# From Points Cloud to Surface..

Hi all,
i’m in trouble about writing and application in opengl c++. I have an array of coordinate x,y,z which rappresent a human face,with very high density points. Now i want to draw the surface rappresented by these points.
I tried with opengl NURBS but got some problem with knot vector, and before start deep inside this problem, i want to ask you if there is
some algo easy to implement ( i no need “ultra real time even faster
algo”). I read something about triangulation, cause i think i no need
nurbs due to denstity of points that is very high (i’m quite able to
see the face in points version).

Thx in advice.

I’m by no means an expert but I believe this falls under the general heading of “surface reconstruction”. Hugues Hoppe, for example, has produced a vast body of research in this area.

If it’s just an unordered list of random points, look up building convex hulls,
although that would give you a solid volume instead of a surface.

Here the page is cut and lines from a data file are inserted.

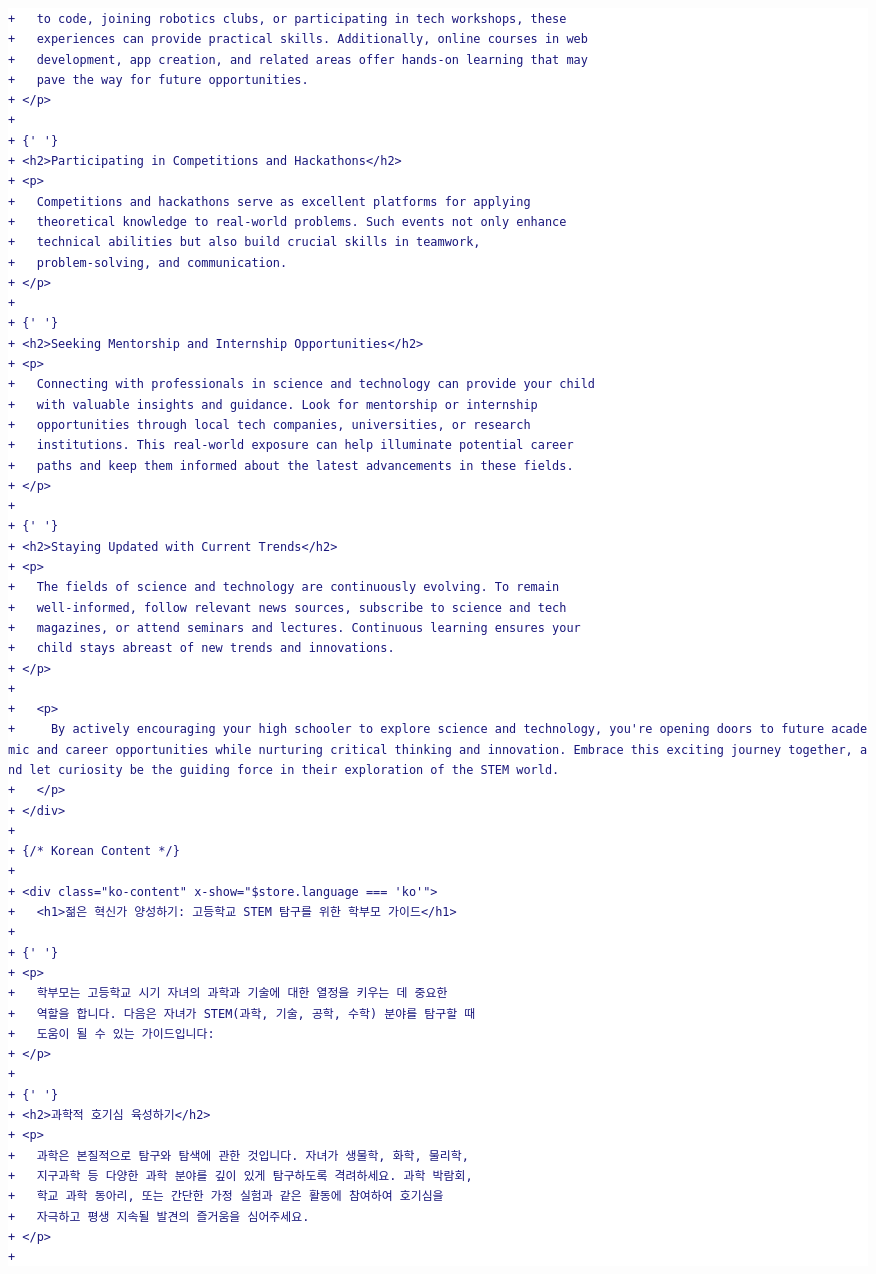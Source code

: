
 ```diff
+   to code, joining robotics clubs, or participating in tech workshops, these
+   experiences can provide practical skills. Additionally, online courses in web
+   development, app creation, and related areas offer hands-on learning that may
+   pave the way for future opportunities.
+ </p>
+ 
+ {' '}
+ <h2>Participating in Competitions and Hackathons</h2>
+ <p>
+   Competitions and hackathons serve as excellent platforms for applying
+   theoretical knowledge to real-world problems. Such events not only enhance
+   technical abilities but also build crucial skills in teamwork,
+   problem-solving, and communication.
+ </p>
+ 
+ {' '}
+ <h2>Seeking Mentorship and Internship Opportunities</h2>
+ <p>
+   Connecting with professionals in science and technology can provide your child
+   with valuable insights and guidance. Look for mentorship or internship
+   opportunities through local tech companies, universities, or research
+   institutions. This real-world exposure can help illuminate potential career
+   paths and keep them informed about the latest advancements in these fields.
+ </p>
+ 
+ {' '}
+ <h2>Staying Updated with Current Trends</h2>
+ <p>
+   The fields of science and technology are continuously evolving. To remain
+   well-informed, follow relevant news sources, subscribe to science and tech
+   magazines, or attend seminars and lectures. Continuous learning ensures your
+   child stays abreast of new trends and innovations.
+ </p>
+ 
+   <p>
+     By actively encouraging your high schooler to explore science and technology, you're opening doors to future academic and career opportunities while nurturing critical thinking and innovation. Embrace this exciting journey together, and let curiosity be the guiding force in their exploration of the STEM world.
+   </p>
+ </div>
+ 
+ {/* Korean Content */}
+ 
+ <div class="ko-content" x-show="$store.language === 'ko'">
+   <h1>젊은 혁신가 양성하기: 고등학교 STEM 탐구를 위한 학부모 가이드</h1>
+ 
+ {' '}
+ <p>
+   학부모는 고등학교 시기 자녀의 과학과 기술에 대한 열정을 키우는 데 중요한
+   역할을 합니다. 다음은 자녀가 STEM(과학, 기술, 공학, 수학) 분야를 탐구할 때
+   도움이 될 수 있는 가이드입니다:
+ </p>
+ 
+ {' '}
+ <h2>과학적 호기심 육성하기</h2>
+ <p>
+   과학은 본질적으로 탐구와 탐색에 관한 것입니다. 자녀가 생물학, 화학, 물리학,
+   지구과학 등 다양한 과학 분야를 깊이 있게 탐구하도록 격려하세요. 과학 박람회,
+   학교 과학 동아리, 또는 간단한 가정 실험과 같은 활동에 참여하여 호기심을
+   자극하고 평생 지속될 발견의 즐거움을 심어주세요.
+ </p>
+ 
```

It’s a non-trivial problem. Haven’t ever tried to do this myself, but I think you are on the right track thinking about triangulation, (a type of surface reconstruction). Since you have a dense mesh, it might work to make triangles from each point with the two points closest to it. I expect that you’d have to go in and fix things up with a modeler afterward. Convex hulls would probably not work for you. Imagine stretching a very tight, nylon, stocking over someone’s face. That’s what the convex hull of a face would look like. There would be no eye sockets or indentations in the surface at all. You’d lose most of the detail in the shape of the face.

Rightly said, This problem is not straight. Also triangulation is a wild option as for any two points, it is difficult to decide the
the third point that may be the actual triangle of the surface.

But you can at least go for Delauny Traingulation. It will give you some surface representation. Once you form Delauny Triangulation then it is easy to compute normal and hence get the surface well lighted.